Interview with Pamela Redmond Satran
Aired May 15, 2003 - 15:52 ET
THIS IS A RUSH TRANSCRIPT. THIS COPY MAY NOT BE IN ITS FINAL FORM AND MAY BE UPDATED.
KYRA PHILLIPS, CNN ANCHOR: All right, think about that for a second. Wolf, Wolf Blitzer. Where do these names come from? Not from most popular baby names list that's for sure. Now a list released from Baby Center LLC and based on social security records, here's the top names for newborn girls these days. Emily, Madison, Hailey, Kaitlyn, Hannah, Sarah, Brianna, Ashley, Alexis, and Abigail.
For boys, it's really back to the bible for inspiration. Jacob, Michael, Matthew, Joshua, Nicholas, Christopher, Joseph, Ethan, and Andrew and Daniel.

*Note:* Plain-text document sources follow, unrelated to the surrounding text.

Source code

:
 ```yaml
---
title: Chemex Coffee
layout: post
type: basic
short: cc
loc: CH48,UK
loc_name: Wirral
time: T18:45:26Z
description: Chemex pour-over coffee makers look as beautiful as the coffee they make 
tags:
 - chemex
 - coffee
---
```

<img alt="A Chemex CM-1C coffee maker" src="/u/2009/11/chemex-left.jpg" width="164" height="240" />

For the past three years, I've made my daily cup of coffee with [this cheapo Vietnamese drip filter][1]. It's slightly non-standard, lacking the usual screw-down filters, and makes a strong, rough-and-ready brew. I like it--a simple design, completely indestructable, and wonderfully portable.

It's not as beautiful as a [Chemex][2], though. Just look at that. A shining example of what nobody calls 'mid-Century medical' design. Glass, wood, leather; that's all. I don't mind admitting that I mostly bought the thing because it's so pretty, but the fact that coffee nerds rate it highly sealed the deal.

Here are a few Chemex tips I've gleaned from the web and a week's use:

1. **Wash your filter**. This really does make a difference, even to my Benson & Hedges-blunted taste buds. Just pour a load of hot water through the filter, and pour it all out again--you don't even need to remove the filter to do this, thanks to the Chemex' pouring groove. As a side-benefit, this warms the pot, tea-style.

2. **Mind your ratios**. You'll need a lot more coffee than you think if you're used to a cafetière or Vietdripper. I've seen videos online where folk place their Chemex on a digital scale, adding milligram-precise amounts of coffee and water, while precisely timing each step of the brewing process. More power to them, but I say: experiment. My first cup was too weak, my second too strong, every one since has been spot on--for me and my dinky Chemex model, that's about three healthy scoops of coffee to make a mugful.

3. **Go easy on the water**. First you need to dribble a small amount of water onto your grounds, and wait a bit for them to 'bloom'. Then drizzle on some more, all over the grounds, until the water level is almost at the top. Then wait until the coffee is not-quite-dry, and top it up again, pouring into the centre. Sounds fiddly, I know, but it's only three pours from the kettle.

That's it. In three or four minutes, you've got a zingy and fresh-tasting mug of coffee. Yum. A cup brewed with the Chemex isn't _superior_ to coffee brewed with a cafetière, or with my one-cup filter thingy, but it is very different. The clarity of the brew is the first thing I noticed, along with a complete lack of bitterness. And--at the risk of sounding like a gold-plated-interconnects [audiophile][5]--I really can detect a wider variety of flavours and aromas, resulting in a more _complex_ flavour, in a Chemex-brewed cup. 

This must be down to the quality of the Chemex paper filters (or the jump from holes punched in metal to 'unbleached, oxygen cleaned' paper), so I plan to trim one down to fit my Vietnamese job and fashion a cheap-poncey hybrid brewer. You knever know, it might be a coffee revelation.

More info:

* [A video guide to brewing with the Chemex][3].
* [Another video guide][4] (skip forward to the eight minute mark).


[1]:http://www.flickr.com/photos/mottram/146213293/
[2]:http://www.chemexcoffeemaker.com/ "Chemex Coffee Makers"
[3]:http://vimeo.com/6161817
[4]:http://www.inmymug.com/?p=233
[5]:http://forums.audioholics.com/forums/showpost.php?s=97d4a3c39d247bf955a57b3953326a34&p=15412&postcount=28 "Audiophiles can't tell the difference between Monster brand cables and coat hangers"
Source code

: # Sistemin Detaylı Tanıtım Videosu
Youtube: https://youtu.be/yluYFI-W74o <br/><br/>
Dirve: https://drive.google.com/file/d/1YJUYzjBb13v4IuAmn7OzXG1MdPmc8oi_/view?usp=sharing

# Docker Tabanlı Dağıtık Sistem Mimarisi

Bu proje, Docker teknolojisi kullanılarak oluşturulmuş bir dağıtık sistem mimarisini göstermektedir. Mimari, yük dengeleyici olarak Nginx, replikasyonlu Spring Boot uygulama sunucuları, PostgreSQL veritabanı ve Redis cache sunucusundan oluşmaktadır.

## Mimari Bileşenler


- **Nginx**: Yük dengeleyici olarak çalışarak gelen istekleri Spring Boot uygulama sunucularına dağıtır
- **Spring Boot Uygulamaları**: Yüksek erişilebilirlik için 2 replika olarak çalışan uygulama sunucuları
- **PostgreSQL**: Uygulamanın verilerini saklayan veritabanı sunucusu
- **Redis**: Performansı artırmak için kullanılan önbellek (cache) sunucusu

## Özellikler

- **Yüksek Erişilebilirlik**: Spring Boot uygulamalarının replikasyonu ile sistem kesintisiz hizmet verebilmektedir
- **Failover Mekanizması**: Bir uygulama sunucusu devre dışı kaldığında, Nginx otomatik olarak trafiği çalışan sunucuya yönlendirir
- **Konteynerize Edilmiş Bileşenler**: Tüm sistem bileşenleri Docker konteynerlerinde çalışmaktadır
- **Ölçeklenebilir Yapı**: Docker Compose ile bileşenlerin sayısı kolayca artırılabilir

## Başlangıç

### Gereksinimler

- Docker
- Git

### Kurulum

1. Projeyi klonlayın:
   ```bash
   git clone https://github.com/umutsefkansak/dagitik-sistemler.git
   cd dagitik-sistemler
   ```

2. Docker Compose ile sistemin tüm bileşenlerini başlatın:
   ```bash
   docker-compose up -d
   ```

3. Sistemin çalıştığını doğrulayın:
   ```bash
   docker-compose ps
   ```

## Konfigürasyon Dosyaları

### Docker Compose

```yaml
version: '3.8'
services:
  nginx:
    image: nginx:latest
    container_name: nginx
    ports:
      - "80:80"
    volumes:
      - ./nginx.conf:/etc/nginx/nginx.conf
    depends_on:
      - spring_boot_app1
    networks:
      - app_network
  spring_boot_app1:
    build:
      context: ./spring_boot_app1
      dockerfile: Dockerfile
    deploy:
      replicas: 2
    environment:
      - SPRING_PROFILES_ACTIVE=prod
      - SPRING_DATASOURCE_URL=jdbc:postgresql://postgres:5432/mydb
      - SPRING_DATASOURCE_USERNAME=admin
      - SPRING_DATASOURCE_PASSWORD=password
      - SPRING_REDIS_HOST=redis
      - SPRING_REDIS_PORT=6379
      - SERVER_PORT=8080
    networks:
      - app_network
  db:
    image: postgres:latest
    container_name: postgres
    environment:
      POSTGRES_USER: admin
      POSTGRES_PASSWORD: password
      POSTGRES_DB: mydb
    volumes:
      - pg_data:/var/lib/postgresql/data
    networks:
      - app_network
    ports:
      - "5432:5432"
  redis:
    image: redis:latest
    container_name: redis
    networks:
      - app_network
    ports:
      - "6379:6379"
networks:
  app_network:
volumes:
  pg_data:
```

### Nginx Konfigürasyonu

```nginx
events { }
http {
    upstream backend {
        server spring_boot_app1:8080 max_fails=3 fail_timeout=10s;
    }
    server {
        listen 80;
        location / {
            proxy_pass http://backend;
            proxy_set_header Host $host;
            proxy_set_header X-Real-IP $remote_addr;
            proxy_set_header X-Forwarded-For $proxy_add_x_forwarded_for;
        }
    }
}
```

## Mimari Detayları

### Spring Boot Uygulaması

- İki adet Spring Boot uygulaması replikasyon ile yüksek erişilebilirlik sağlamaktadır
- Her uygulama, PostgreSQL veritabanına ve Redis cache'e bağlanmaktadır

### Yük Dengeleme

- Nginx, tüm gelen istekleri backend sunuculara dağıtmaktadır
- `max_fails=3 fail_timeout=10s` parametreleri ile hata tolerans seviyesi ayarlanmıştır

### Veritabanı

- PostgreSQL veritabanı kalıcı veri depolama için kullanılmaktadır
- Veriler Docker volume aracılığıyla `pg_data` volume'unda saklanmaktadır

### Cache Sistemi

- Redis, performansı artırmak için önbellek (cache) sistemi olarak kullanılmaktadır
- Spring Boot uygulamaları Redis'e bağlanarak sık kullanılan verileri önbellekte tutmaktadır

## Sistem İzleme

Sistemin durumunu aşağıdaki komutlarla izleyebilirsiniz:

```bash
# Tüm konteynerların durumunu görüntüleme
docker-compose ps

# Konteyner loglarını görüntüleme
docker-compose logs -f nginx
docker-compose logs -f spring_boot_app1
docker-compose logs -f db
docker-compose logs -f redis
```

Joining us from New York to talk about the trends, author Pamela Redmond Satran. Her latest book on branding kids is called "Cool Names For Babies." The book comes out in August.
All right good to have you with us today.
PAMELA REDMOND SATRAN, AUTHOR: Thank you.
PHILLIPS: Let's talk about these names. Let's go back to these -- the names that are moving up, OK?
We have a graphic we've sort of put together here, Faith, Sophia, Isabella, Gavin, Dominick, Brandon. How did you -- why are these names that are hip right now?
SATRAN: Well, in "Cool Names" we call these the bo bo names, and these are (UNINTELLIGIBLE) names that people in -- who used to be known as yuppies favor these days. A lot of them are ethnic names that hearken back to grandparents. And people are looking for names from the families, names that have meaning and names that have history.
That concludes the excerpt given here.